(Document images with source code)

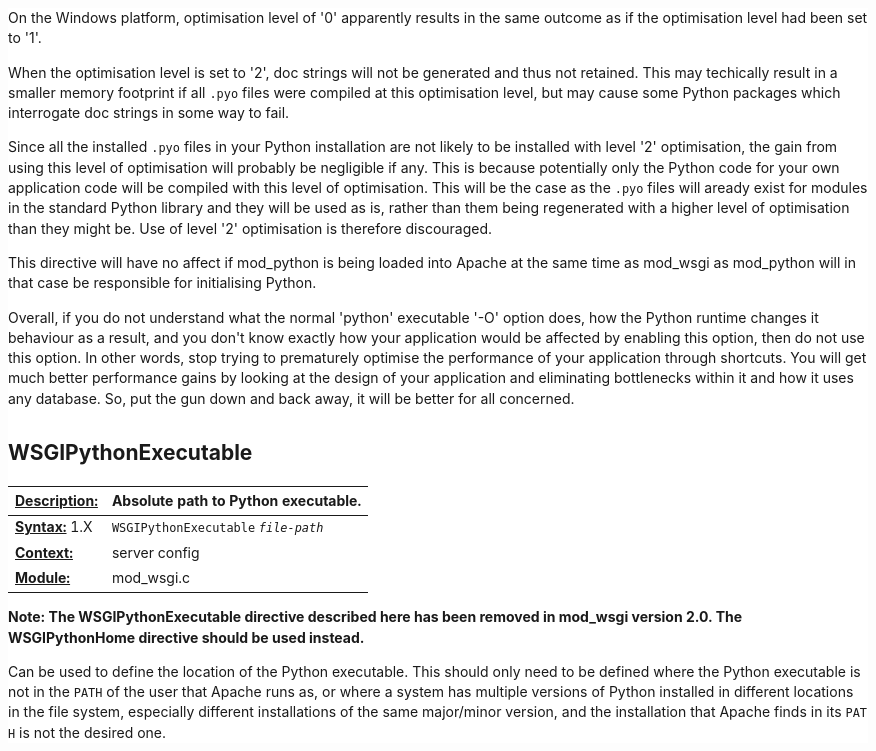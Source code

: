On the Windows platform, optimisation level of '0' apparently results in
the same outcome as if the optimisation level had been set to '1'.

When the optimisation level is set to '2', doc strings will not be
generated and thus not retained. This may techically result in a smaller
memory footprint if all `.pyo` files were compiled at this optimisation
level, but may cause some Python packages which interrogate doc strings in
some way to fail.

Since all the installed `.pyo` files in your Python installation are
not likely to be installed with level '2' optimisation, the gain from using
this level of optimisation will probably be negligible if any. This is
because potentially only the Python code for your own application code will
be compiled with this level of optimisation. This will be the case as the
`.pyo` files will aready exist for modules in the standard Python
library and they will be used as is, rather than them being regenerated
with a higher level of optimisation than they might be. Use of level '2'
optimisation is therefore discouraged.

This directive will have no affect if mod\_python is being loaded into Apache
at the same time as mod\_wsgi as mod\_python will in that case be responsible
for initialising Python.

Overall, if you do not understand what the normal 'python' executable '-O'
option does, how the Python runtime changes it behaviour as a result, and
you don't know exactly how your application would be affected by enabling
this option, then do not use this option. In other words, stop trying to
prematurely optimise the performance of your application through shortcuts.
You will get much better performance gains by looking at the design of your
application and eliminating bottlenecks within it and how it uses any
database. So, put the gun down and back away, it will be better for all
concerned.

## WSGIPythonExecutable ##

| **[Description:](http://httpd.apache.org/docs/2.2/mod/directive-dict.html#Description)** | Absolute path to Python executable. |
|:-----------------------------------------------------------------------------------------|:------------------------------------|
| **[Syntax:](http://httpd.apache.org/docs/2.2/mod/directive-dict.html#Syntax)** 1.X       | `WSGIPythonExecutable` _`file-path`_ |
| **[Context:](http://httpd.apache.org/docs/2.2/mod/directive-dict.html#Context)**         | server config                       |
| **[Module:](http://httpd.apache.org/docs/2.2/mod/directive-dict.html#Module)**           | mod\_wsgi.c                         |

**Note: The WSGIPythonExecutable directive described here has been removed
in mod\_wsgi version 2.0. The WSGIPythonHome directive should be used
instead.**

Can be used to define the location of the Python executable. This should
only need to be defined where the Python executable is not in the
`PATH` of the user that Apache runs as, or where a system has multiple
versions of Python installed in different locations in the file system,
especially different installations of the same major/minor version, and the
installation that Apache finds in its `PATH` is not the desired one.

--- INSTRUCTIONS TO FOLLOW ---
Give back, unchanged, every line from the one with "library and they" to the end of the entries above.

--- EXERCISE RESPONSE ---
library and they will be used as is, rather than them being regenerated
with a higher level of optimisation than they might be. Use of level '2'
optimisation is therefore discouraged.

This directive will have no affect if mod\_python is being loaded into Apache
at the same time as mod\_wsgi as mod\_python will in that case be responsible
for initialising Python.

Overall, if you do not understand what the normal 'python' executable '-O'
option does, how the Python runtime changes it behaviour as a result, and
you don't know exactly how your application would be affected by enabling
this option, then do not use this option. In other words, stop trying to
prematurely optimise the performance of your application through shortcuts.
You will get much better performance gains by looking at the design of your
application and eliminating bottlenecks within it and how it uses any
database. So, put the gun down and back away, it will be better for all
concerned.

## WSGIPythonExecutable ##

| **[Description:](http://httpd.apache.org/docs/2.2/mod/directive-dict.html#Description)** | Absolute path to Python executable. |
|:-----------------------------------------------------------------------------------------|:------------------------------------|
| **[Syntax:](http://httpd.apache.org/docs/2.2/mod/directive-dict.html#Syntax)** 1.X       | `WSGIPythonExecutable` _`file-path`_ |
| **[Context:](http://httpd.apache.org/docs/2.2/mod/directive-dict.html#Context)**         | server config                       |
| **[Module:](http://httpd.apache.org/docs/2.2/mod/directive-dict.html#Module)**           | mod\_wsgi.c                         |

**Note: The WSGIPythonExecutable directive described here has been removed
in mod\_wsgi version 2.0. The WSGIPythonHome directive should be used
instead.**

Can be used to define the location of the Python executable. This should
only need to be defined where the Python executable is not in the
`PATH` of the user that Apache runs as, or where a system has multiple
versions of Python installed in different locations in the file system,
especially different installations of the same major/minor version, and the
installation that Apache finds in its `PATH` is not the desired one.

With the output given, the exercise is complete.